[If some values are taken multiple times, calculations may be simplified be noting that (2+1+3+5+2+3+3)/7 = (1+2×2+3×3+5)/(1+2+3+1).]

Information in histograms

When data is displayed in a histogram, the exact values of the data are lost. It is reasonable to ask how much we know about the original data. For the histogram which we drew from the weights of students,

```
10_|                           _______
|                          |       |
|                   _______|       |
|           _______|       |       |
|          |       |       |       |
5_|          |       |       |       |
|          |       |       |       |
|   _______|       |       |       |
|  |       |       |       |       |
|  |       |       |       |       |_______ _______
__|__|_______|_______|_______|_______|_______|_______|____
|       |       |       |       |       |
100     125     150     175     200     225

weights of students in pounds

Weights of Students in Statistics Course
```
we shall ask four questions:

What is the least (greatest) possible mean of data which could have produced this histogram?

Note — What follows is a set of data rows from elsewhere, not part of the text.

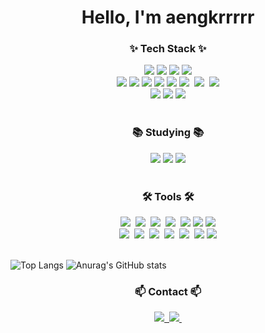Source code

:<!--타이틀 부분-->
<div align="center">
  <h1>Hello, I'm aengkrrrrr</h1>
</div>

<!--내용 부분-->
<h3 align="center">✨ Tech Stack ✨</h3>
<div align="center">
  <img src="https://img.shields.io/badge/html5-E34F26?style=for-the-badge&logo=html5&logoColor=white"> 
  <img src="https://img.shields.io/badge/css-1572B6?style=for-the-badge&logo=css3&logoColor=white"> 
  <img src="https://img.shields.io/badge/javascript-F7DF1E?style=for-the-badge&logo=javascript&logoColor=black"> 
  <img src="https://img.shields.io/badge/jquery-0769AD?style=for-the-badge&logo=jquery&logoColor=white">
  <br>
  <img src="https://img.shields.io/badge/react-61DAFB?style=for-the-badge&logo=react&logoColor=black"> 
  <img src="https://img.shields.io/badge/React%20Query-FF4154?style=for-the-badge&logo=react%20query&logoColor=white" />
  <img src="https://img.shields.io/badge/vue.js-4FC08D?style=for-the-badge&logo=vue.js&logoColor=white"> 
  <img src="https://img.shields.io/badge/angular.js-DD0031?style=for-the-badge&logo=angularjs&logoColor=white">
  <img src="https://img.shields.io/badge/node.js-339933?style=for-the-badge&logo=Node.js&logoColor=white">
  <img src="https://img.shields.io/badge/typescript-007ACC.svg?style=for-the-badge&logo=typescript&logoColor=white" />&nbsp
  <img src="https://img.shields.io/badge/php-DB7093?style=for-the-badge&logo=php&logoColor=ffd35b" />&nbsp
  <img src="https://img.shields.io/badge/mysql-20232a.svg?style=for-the-badge&logo=mysql&logoColor=#4479A1" />
 <br>
  <img src="https://img.shields.io/badge/tailwindcss-06B6D4?style=for-the-badge&logo=tailwindcss&logoColor=white">
  <img src="https://img.shields.io/badge/sass-CC6699?style=for-the-badge&logo=sass&logoColor=white">
  <img src="https://img.shields.io/badge/normalizedotcss-E3695F?style=for-the-badge&logo=normalizedotcss&logoColor=white">
  
</div>
<br>
<h3 align="center">📚 Studying 📚</h3>
<div align="center">
  <img src="https://img.shields.io/badge/flutter-02569B?style=for-the-badge&logo=flutter&logoColor=white" />
  <img src="https://img.shields.io/badge/spring-3578E5?style=for-the-badge&logo=spring&logoColor=#6DB33F" />
  <img src="https://img.shields.io/badge/springboot-6DB33F?style=for-the-badge&logo=springboot&logoColor=white" />
</div>
<br>
<h3 align="center">🛠 Tools 🛠</h3>
<div align="center">
  <img src="https://img.shields.io/badge/git-F05033.svg?style=for-the-badge&logo=git&logoColor=white" />&nbsp
  <img src="https://img.shields.io/badge/github-181717.svg?style=for-the-badge&logo=github&logoColor=white" />&nbsp
  <img src="https://img.shields.io/badge/Notion-F3F3F3.svg?style=for-the-badge&logo=notion&logoColor=white" />&nbsp
  <img src="https://img.shields.io/badge/slack-DB7093?style=for-the-badge&logo=slack&logoColor=#4A154B" />&nbsp
   <img src="https://img.shields.io/badge/fontawesome-339AF0?style=for-the-badge&logo=fontawesome&logoColor=white">
  <img src="https://img.shields.io/badge/linux-FCC624?style=for-the-badge&logo=linux&logoColor=black"> 
   <img src="https://img.shields.io/badge/eclipseide-2C2255?style=for-the-badge&logo=eclipseide&logoColor=white">


</div>

<div align="center">
  <img src="https://img.shields.io/badge/adobe%20photoshop-08253c.svg?style=for-the-badge&logo=adobe%20photoshop&logoColor=37abff" />&nbsp
  <img src="https://img.shields.io/badge/figma-FF4154.svg?style=for-the-badge&logo=figma&logoColor=white" />&nbsp
  <img src="https://img.shields.io/badge/VSCode-3578E5.svg?style=for-the-badge&logo=visual-studio-code&logoColor=0769AD" />&nbsp
   <img src="https://img.shields.io/badge/firebase-F7DF1E.svg?style=for-the-badge&logo=firebase&logoColor=#DD2C00" />&nbsp
    <img src="https://img.shields.io/badge/bootstrap-dddddd.svg?style=for-the-badge&logo=bootstrap&logoColor=#7952B3" />&nbsp
    <img src="https://img.shields.io/badge/amazonaws-232F3E?style=for-the-badge&logo=amazonaws&logoColor=white"> 
  <img src="https://img.shields.io/badge/apache tomcat-F8DC75?style=for-the-badge&logo=apachetomcat&logoColor=white">
 
</div>

<br>

![Top Langs](https://github-readme-stats.vercel.app/api/top-langs/?username=aengkrrrrr&layout=compact) 
![Anurag's GitHub stats](https://github-readme-stats.vercel.app/api?username=aengkrrrrr&show_icons=true&theme=radical)

<h3 align="center">📫 Contact 📫</h3>
<div align="center">
  <a href="mailto:srimm3399@naver.com">
    <img
      src="https://img.shields.io/badge/srimm3399@gmail.com-D14836?style=for-the-badge&logo=gmail&logoColor=white"/>&nbsp
     <img src="https://img.shields.io/badge/notion-000000?style=for-the-badge&logo=notion&logoColor=white"/>&nbsp
  </a>
</div>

The above histogram specifies that three data are in the range (87.5,112.5), seven are in the range (112.5, 137.5), eight are in the range (137.5, 162.5), ten are in the range (162.5, 187.5), one is in the range (187.5, 212.5), and one is in the range (212.5, 237.5). If the data were as small as possible consistent with these constraints (and assuing integer values), three data would be equal to 88, seven data would be equal to 113, eight data would be equal to 138, ten data would be equal to 163, one datum would be equal to 188, and one datum would be equal to 213. These values yield the mean 139.67, which is the least possible mean consistent withthe above histogram. (The greatest possible mean can be calculated in a similar manner.)

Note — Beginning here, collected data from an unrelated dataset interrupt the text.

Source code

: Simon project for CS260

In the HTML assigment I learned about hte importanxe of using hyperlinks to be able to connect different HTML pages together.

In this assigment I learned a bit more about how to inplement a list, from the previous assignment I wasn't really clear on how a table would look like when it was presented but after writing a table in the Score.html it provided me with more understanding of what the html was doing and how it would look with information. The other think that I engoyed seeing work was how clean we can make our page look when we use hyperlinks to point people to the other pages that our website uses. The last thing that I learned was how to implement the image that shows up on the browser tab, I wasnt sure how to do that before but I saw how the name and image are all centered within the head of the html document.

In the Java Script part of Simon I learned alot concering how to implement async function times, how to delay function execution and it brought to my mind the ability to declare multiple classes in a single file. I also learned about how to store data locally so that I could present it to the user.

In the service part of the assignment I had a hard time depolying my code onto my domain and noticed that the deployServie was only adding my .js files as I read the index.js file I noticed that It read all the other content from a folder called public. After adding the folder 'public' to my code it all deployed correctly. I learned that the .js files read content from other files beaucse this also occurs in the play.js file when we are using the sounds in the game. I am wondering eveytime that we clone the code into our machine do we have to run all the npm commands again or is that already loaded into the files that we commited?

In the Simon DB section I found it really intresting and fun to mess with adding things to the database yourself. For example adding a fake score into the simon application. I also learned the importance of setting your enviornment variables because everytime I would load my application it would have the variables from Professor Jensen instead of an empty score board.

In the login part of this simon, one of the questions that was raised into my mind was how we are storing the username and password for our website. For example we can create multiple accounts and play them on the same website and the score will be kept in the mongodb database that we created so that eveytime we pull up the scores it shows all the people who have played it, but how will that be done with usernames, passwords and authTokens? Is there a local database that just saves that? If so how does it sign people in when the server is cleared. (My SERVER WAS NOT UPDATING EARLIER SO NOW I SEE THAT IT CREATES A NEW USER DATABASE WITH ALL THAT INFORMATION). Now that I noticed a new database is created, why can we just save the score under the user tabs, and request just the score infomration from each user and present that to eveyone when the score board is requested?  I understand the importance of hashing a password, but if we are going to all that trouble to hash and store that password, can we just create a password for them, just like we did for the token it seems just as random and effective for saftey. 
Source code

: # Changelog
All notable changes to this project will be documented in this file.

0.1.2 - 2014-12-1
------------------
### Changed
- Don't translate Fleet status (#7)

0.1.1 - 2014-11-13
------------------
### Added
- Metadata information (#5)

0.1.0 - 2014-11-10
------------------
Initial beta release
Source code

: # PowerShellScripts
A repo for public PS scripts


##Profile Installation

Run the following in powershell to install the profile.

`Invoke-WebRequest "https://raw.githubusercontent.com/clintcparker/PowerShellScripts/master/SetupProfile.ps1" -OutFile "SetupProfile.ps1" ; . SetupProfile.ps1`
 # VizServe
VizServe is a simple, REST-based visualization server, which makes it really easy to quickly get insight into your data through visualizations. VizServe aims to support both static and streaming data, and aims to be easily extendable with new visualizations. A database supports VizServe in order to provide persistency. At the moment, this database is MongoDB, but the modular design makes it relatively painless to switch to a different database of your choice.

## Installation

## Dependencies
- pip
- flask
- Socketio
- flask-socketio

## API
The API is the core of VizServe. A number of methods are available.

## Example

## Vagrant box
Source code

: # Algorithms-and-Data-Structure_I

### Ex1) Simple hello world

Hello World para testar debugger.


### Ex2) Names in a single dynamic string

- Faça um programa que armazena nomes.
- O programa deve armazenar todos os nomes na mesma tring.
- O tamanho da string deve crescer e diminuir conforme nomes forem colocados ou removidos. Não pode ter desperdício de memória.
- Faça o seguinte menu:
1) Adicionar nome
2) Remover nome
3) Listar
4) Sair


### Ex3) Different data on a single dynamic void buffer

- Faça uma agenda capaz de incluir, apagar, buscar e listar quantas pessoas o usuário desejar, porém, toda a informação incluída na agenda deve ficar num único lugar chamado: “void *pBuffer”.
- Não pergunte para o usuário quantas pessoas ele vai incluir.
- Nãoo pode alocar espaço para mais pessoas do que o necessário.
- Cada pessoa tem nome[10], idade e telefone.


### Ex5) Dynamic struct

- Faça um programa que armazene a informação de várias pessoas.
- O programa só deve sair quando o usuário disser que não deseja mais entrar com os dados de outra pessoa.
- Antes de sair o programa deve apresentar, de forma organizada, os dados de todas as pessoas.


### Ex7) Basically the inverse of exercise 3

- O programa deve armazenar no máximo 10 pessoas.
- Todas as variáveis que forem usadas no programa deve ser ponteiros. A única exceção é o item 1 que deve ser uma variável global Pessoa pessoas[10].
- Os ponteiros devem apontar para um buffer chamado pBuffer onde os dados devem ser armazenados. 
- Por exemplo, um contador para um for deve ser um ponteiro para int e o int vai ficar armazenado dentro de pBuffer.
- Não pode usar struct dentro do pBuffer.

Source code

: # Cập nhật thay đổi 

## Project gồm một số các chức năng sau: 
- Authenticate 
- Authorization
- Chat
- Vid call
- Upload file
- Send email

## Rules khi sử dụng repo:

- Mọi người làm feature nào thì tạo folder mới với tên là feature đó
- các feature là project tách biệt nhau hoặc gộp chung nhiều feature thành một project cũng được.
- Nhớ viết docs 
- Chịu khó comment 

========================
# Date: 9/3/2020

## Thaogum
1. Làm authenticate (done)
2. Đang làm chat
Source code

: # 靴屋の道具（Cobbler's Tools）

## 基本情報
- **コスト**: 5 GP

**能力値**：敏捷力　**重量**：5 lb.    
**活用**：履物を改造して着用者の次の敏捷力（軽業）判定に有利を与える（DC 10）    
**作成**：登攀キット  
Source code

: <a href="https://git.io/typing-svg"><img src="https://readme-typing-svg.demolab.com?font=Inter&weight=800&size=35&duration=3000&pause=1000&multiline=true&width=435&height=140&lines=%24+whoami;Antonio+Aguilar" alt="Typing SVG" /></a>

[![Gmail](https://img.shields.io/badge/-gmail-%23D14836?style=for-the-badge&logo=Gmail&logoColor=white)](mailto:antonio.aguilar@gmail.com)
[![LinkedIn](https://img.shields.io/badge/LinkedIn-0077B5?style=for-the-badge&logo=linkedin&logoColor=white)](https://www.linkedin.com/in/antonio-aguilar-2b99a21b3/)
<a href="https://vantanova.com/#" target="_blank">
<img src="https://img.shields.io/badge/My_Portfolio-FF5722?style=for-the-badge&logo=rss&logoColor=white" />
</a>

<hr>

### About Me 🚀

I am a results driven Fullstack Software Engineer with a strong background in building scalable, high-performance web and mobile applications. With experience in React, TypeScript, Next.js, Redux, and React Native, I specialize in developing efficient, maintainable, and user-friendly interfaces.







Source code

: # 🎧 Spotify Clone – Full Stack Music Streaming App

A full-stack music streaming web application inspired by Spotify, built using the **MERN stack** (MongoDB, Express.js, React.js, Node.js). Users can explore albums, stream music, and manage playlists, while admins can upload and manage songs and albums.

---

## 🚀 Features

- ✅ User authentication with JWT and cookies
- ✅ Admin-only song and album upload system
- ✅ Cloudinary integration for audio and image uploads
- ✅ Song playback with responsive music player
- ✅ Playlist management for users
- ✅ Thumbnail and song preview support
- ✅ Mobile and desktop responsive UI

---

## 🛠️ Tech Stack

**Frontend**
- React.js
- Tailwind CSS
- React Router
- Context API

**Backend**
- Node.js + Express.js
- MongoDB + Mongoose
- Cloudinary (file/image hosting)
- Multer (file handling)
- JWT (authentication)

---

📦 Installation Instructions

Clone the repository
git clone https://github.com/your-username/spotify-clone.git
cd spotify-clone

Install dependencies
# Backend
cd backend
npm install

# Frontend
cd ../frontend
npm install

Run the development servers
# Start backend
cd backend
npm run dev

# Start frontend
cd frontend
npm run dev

What is the least (greatest) possible median of data which could have produced this histogram?

There are 30 data represented in the above histogram, the median is halfway between the values of the 15th and 16th in rank order. Three of the data are in the first class, seven of the data are in the second class, and eight of the data are inthe third class; in particular the 15th and 16th data must both be in the third class. Therefore the 15th and 16th data are at least 138, and the median must be at least 138. (Similarly, the median is at most 162.)

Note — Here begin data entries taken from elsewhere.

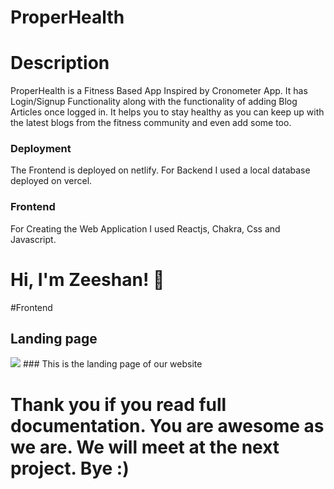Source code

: 
# ProperHealth

# Description

ProperHealth is a Fitness Based App Inspired by Cronometer App. It has Login/Signup Functionality along with the functionality of adding Blog Articles once logged in. It helps you to stay healthy as you can keep up with the latest blogs from the fitness community and even add some too.

### Deployment

The Frontend is deployed on netlify. For Backend I used a local database deployed on vercel.

### Frontend

For Creating the Web Application I used Reactjs, Chakra, Css and Javascript.

# Hi, I'm Zeeshan! 👋

#Frontend

## Landing page

<img src="https://ibb.co/J5z6nHf"/>
### This is the landing page of our website


# Thank you if you read full documentation. You are awesome as we are. We will meet at the next project. Bye :) 



















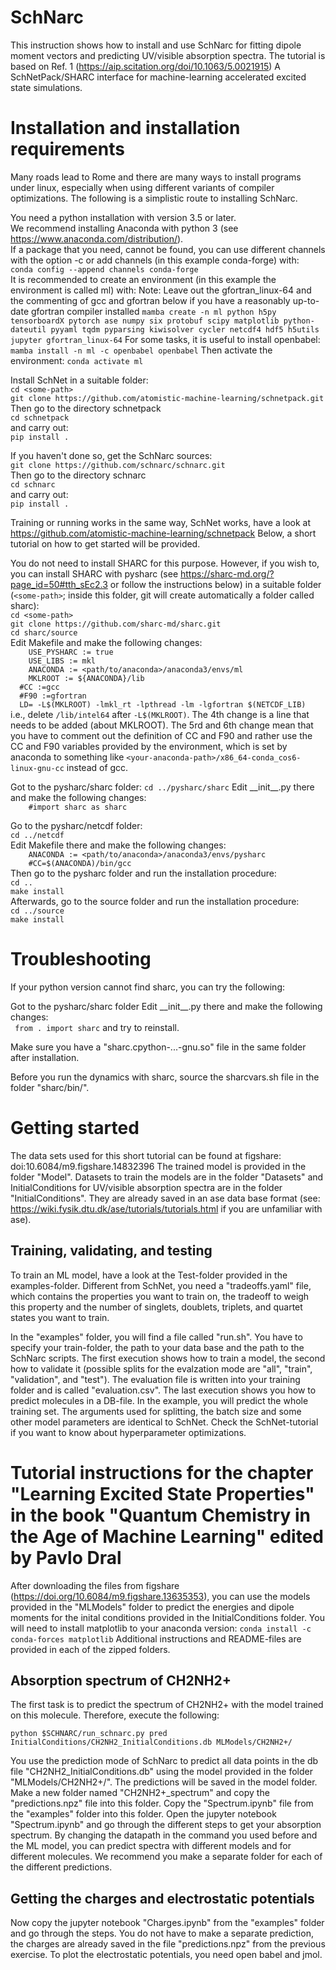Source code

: # SchNarc

This instruction shows how to install and use SchNarc for fitting dipole moment vectors and predicting UV/visible absorption spectra. The tutorial is based on Ref. 1 (https://aip.scitation.org/doi/10.1063/5.0021915)
A SchNetPack/SHARC interface for machine-learning accelerated excited state simulations.

# Installation and installation requirements

Many roads lead to Rome and there are many ways to install programs under linux, especially when using different variants of compiler optimizations. The following is a simplistic route to installing SchNarc.

You need a python installation with version 3.5 or later.  
We recommend installing Anaconda with python 3 (see https://www.anaconda.com/distribution/).  
If a package that you need, cannot be found, you can use different channels with the option -c or add channels (in this example conda-forge) with:  
``conda config --append channels conda-forge``  
It is recommended to create an environment (in this example the environment is called ml) with:
Note: Leave out the gfortran_linux-64 and the commenting of gcc and gfortran below if you have a reasonably up-to-date gfortran compiler installed
``mamba create -n ml python h5py tensorboardX pytorch ase numpy six protobuf scipy matplotlib python-dateutil pyyaml tqdm pyparsing kiwisolver cycler netcdf4 hdf5 h5utils jupyter gfortran_linux-64``
For some tasks, it is useful to install openbabel:
``mamba install -n ml -c openbabel openbabel``
Then activate the environment:
``conda activate ml``

Install SchNet in a suitable folder:  
``cd <some-path>``  
``git clone https://github.com/atomistic-machine-learning/schnetpack.git``  
Then go to the directory schnetpack  
``cd schnetpack``  
and carry out:  
``pip install .`` 

If you haven't done so, get the SchNarc sources:  
``git clone https://github.com/schnarc/schnarc.git``  
Then go to the directory schnarc  
``cd schnarc``  
and carry out:  
``pip install .``  

Training or running works in the same way, SchNet works, have a look at https://github.com/atomistic-machine-learning/schnetpack
Below, a short tutorial on how to get started will be provided.

You do not need to install SHARC for this purpose. However, if you wish to, you can install SHARC with pysharc (see https://sharc-md.org/?page_id=50#tth_sEc2.3 or follow the instructions below) in a suitable folder
(``<some-path>``; inside this folder, git will create automatically a folder called sharc):  
``cd <some-path>``  
``git clone https://github.com/sharc-md/sharc.git``  
``cd sharc/source``  
Edit Makefile and make the following changes:  
``    USE_PYSHARC := true``  
``    USE_LIBS := mkl``  
``    ANACONDA := <path/to/anaconda>/anaconda3/envs/ml``  
``    MKLROOT := ${ANACONDA}/lib``  
``  #CC :=gcc``  
``  #F90 :=gfortran``  
``  LD= -L$(MKLROOT) -lmkl_rt -lpthread -lm -lgfortran $(NETCDF_LIB)``  
i.e., delete ``/lib/intel64`` after ``-L$(MKLROOT)``. The 4th change is a line that needs to be added (about MKLROOT). The 5rd and 6th change mean that you have to comment out the definition of CC and F90 and rather use the CC and F90 variables provided by the environment, which is set by anaconda to something like ``<your-anaconda-path>/x86_64-conda_cos6-linux-gnu-cc`` instead of gcc.  

Got to the pysharc/sharc folder:
``cd ../pysharc/sharc`` 
Edit \_\_init\_\_.py  there and make the following changes:  
``    #import sharc as sharc``

Go to the pysharc/netcdf folder:  
``cd ../netcdf``  
Edit Makefile  there and make the following changes:  
``    ANACONDA := <path/to/anaconda>/anaconda3/envs/pysharc``  
``    #CC=$(ANACONDA)/bin/gcc``  
Then go to the pysharc folder and run the installation procedure:  
``cd ..``  
``make install``  
Afterwards, go to the source folder and run the installation procedure:  
``cd ../source``  
``make install``  
# Troubleshooting

If your python version cannot find sharc, you can try the following:

Got to the pysharc/sharc folder
Edit \_\_init\_\_.py there and make the following changes:  
``  from . import sharc ``
and try to reinstall.

Make sure you have a  "sharc.cpython-...-gnu.so" file in the same folder after installation. 

Before you run the dynamics with sharc, source the sharcvars.sh file in the folder "sharc/bin/".

# Getting started

The data sets used for this short tutorial can be found at figshare: doi:10.6084/m9.figshare.14832396 
The trained model is provided in the folder "Model". Datasets to train the models are in the folder "Datasets" and InitialConditions for UV/visible absorption spectra are in the folder "InitialConditions". They are already saved in an ase data base format (see: https://wiki.fysik.dtu.dk/ase/tutorials/tutorials.html if you are unfamiliar with ase). 

## Training, validating, and testing

To train an ML model, have a look at the Test-folder provided in the examples-folder. 
Different from SchNet, you need a "tradeoffs.yaml" file, which contains the properties you want to train on, the tradeoff to weigh this property and the number of singlets, doublets, triplets, and quartet states you want to train.

In the "examples" folder, you will find a file called "run.sh". You have to specify your train-folder, the path to your data base and the path to the SchNarc scripts. The first execution shows how to train a model, the second how to validate it (possible splits for the evalzation mode are "all", "train", "validation", and "test"). The evaluation file is written into your training folder and is called "evaluation.csv". The last execution shows you how to predict molecules in a DB-file. In the example, you will predict the whole training set.
The arguments used for splitting, the batch size and some other model parameters are identical to SchNet. Check the SchNet-tutorial if you want to know about hyperparameter optimizations.



# Tutorial instructions for the chapter "Learning Excited State Properties" in the book "Quantum Chemistry in the Age of Machine Learning" edited by Pavlo Dral

After downloading the files from figshare (https://doi.org/10.6084/m9.figshare.13635353), you can use the models provided in the "MLModels" folder to predict the energies and dipole moments for the inital conditions provided in the InitialConditions folder. 
You will need to install matplotlib to your anaconda version: ``conda install -c conda-forces matplotlib``
Additional instructions and README-files are provided in each of the zipped folders.

## Absorption spectrum of CH2NH2+
The first task is to predict the spectrum of CH2NH2+ with the model trained on this molecule. Therefore, execute the following:

``python $SCHNARC/run_schnarc.py pred InitialConditions/CH2NH2_InitialConditions.db MLModels/CH2NH2+/`` 

You use the prediction mode of SchNarc to predict all data points in the db file "CH2NH2\_InitialConditions.db" using the model provided in the folder "MLModels/CH2NH2+/". The predictions will be saved in the model folder.
Make a new folder named "CH2NH2+\_spectrum" and copy the "predictions.npz" file into this folder. Copy the "Spectrum.ipynb" file from the "examples" folder into this folder.
Open the jupyter notebook "Spectrum.ipynb" and go through the different steps to get your absorption spectrum.
By changing the datapath in the command you used before and the ML model, you can predict spectra with different models and for different molecules. We recommend you make a separate folder for each of the different predictions.

## Getting the charges and electrostatic potentials

Now copy the jupyter notebook "Charges.ipynb" from the "examples" folder and go through the steps. You do not have to make a separate prediction, the charges are already saved in the file "predictions.npz" from the previous exercise.
To plot the electrostatic potentials, you need open babel and jmol.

What is the "best" estimate for the mean of the data which produced this histogram?

For the "best" estimate, we shall assume that the data is uniformly spread within each class. (There are other ways to define "best", which will produce different results.) This is equivalent for purposes of calculating the mean to putting all the individuals in each class at the class mark. Hence the "best" estimate for the mean is obtained by assuming three individuals have weight 100, seven individuals have weight 125, eight individuals have weight 150, ten individuals have weight 175, one individual has weight 200, and one individual has weight 225. This provides a mean of 151.67.

What is the "best" estimate for the median of the data which produced this histogram?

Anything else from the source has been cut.